Sans titre7Dans l’ensemble, l’œuvre de Linda Lê offre à lire nombre d’indices qui mènent à son parcours personnel : sa relation difficile au père (Voix, Lettre morte) ; ses lectures, son enfance au Vietnam, son arrivée en France, son sentiment d’exil (Le Complexe de Caliban), son choix face à la maternité (A l’enfant que je n’aurai pas). Des traces, qui, comme l’écrit Carlo Ginzburg, défient la quête du lecteur-chasseur à l’affut de la moindre indication biographique pour donner un sens à l’histoire lue. Des traces, surtout, qui offrent à lire les éclats du geste autobiographique de Lê qui, dans Roman, campe la figure de L., sorte de sœur littéraire, vietnamienne, écrivain, femme en rupture avec son pays à cause d’une blessure vague mais que le lecteur peut reconduire aisément aux textes précédents de l’auteur.
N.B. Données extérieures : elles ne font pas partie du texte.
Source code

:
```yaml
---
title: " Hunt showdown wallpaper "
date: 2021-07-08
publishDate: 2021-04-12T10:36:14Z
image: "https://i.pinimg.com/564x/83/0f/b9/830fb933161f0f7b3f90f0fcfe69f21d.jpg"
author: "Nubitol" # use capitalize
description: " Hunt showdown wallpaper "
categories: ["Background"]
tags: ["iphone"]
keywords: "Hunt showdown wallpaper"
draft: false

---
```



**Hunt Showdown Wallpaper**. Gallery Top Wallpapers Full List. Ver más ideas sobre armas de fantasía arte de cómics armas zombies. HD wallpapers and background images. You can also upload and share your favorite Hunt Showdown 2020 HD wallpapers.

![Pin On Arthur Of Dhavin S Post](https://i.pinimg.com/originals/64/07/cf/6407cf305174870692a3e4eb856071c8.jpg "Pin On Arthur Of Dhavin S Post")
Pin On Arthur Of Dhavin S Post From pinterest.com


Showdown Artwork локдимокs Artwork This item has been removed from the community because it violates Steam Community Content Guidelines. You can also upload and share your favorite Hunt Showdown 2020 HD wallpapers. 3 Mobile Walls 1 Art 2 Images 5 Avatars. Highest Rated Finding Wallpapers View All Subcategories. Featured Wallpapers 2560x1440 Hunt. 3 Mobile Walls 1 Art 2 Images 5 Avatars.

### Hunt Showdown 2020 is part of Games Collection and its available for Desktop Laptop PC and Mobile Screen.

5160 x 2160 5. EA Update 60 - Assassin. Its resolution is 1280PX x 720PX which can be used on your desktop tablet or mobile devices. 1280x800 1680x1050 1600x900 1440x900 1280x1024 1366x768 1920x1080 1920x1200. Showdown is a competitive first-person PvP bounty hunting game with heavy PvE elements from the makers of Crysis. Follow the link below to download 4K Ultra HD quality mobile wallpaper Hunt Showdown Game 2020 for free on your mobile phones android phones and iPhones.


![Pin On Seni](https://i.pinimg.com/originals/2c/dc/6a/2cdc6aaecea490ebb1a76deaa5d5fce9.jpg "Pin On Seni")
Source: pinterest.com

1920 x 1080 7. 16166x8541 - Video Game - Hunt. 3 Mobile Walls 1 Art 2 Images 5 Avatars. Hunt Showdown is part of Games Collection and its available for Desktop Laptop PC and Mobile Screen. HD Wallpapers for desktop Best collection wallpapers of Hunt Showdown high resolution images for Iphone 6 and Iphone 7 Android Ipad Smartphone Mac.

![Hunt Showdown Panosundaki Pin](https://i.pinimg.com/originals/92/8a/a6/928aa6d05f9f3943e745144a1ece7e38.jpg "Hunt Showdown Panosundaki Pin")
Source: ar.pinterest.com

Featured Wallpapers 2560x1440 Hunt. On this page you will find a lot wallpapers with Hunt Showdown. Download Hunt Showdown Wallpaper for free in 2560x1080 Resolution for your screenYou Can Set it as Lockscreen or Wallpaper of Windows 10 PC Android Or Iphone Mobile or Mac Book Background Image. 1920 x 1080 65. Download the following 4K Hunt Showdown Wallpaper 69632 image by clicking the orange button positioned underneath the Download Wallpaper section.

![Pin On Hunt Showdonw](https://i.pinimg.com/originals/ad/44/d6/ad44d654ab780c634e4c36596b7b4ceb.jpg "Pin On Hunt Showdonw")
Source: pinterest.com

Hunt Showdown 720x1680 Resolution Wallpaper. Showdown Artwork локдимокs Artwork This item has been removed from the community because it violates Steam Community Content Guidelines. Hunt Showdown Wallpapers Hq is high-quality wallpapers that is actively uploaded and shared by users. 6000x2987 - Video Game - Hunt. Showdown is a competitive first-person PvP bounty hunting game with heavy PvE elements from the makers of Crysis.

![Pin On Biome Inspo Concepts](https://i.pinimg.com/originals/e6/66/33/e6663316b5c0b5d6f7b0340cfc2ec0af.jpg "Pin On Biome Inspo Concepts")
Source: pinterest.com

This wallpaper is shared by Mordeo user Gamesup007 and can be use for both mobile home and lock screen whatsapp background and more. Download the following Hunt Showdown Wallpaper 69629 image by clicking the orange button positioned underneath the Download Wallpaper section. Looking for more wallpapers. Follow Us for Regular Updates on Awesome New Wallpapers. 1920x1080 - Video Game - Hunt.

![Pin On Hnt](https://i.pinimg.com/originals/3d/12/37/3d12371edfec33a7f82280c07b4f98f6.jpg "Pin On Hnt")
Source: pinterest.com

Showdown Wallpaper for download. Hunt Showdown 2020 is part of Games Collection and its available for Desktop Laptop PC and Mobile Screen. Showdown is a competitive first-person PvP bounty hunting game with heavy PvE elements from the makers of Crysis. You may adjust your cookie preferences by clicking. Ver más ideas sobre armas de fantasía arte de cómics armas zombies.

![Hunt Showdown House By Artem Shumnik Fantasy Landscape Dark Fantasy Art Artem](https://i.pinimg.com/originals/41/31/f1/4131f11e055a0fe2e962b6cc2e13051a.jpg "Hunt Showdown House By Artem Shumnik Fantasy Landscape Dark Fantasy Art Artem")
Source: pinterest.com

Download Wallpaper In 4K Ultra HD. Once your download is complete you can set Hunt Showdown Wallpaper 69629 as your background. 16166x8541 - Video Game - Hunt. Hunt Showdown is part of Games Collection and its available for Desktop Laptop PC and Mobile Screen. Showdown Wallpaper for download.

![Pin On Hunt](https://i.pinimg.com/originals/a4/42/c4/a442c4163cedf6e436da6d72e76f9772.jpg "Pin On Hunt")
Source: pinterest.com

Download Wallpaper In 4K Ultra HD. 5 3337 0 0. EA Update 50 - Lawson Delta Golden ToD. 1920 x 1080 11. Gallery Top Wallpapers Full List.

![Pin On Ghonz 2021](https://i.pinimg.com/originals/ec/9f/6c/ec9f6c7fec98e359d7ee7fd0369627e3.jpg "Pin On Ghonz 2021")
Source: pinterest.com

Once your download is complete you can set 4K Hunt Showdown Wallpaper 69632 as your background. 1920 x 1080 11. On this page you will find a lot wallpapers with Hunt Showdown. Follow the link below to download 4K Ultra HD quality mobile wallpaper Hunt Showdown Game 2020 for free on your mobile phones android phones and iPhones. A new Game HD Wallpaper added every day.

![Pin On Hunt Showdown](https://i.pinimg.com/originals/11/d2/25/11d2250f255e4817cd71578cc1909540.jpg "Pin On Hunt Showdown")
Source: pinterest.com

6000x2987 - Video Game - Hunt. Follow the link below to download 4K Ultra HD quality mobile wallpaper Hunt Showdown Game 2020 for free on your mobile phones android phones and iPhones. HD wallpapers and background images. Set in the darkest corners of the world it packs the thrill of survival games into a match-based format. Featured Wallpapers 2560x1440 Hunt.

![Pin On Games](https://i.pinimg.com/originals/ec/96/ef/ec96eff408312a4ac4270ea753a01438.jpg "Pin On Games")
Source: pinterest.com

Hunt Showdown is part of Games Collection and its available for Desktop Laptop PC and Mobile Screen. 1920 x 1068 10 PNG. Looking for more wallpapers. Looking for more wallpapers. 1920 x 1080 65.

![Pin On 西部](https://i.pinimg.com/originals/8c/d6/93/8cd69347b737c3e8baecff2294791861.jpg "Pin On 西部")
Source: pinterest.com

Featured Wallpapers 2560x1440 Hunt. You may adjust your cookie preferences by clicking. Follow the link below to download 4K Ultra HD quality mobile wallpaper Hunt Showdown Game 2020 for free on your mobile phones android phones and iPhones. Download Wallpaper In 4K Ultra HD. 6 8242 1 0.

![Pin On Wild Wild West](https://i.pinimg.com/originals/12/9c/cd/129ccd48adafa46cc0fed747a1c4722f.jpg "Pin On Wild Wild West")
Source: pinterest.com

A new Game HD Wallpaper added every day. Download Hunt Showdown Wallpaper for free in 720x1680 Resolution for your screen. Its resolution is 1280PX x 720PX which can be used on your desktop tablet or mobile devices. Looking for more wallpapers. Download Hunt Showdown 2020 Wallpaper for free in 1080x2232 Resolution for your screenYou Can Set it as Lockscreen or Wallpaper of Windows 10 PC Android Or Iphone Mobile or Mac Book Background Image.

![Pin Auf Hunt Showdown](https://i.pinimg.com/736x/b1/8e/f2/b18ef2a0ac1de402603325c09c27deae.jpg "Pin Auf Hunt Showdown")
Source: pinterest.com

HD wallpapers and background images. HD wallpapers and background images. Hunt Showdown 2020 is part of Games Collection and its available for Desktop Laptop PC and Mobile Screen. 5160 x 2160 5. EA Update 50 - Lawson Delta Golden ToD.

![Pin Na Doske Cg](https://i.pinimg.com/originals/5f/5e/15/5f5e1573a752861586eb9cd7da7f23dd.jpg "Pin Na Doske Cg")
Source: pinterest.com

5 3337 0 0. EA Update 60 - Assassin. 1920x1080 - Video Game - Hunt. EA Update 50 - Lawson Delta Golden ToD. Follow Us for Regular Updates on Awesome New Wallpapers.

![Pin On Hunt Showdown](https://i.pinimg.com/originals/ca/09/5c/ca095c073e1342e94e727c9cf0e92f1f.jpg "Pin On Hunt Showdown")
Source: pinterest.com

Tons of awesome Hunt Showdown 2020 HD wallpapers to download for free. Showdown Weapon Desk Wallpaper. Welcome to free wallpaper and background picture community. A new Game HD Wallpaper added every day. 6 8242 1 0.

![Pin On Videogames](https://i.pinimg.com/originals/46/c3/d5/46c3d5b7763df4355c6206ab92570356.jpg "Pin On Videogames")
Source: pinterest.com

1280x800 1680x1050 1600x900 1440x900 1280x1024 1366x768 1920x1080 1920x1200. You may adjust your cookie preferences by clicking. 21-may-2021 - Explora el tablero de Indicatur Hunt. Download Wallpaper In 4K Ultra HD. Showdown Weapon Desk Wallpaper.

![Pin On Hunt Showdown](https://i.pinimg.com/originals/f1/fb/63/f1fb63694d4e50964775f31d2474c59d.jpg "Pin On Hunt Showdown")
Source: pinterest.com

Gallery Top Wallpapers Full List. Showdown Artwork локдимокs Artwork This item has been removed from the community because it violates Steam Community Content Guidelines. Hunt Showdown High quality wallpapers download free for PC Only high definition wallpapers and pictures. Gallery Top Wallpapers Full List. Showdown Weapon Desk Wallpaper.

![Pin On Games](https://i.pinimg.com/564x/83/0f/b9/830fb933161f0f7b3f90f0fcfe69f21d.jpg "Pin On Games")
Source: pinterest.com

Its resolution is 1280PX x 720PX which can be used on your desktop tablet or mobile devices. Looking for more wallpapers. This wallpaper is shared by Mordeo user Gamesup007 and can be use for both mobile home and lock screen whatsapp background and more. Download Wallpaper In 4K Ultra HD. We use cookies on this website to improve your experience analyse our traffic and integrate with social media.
Maints indices donc, qui tendent pourtant comme pour l’Aurélia de Nerval, à une « romantisation » du récit, pour reprendre une expression de Novalis — expression autour de laquelle Jean‑Nicolas Illouz construit d’ailleurs sa lecture du récit nervalien — cette « romantisation » qui met le réel en point de mire au profit d’une reconstruction imaginaire du vécu.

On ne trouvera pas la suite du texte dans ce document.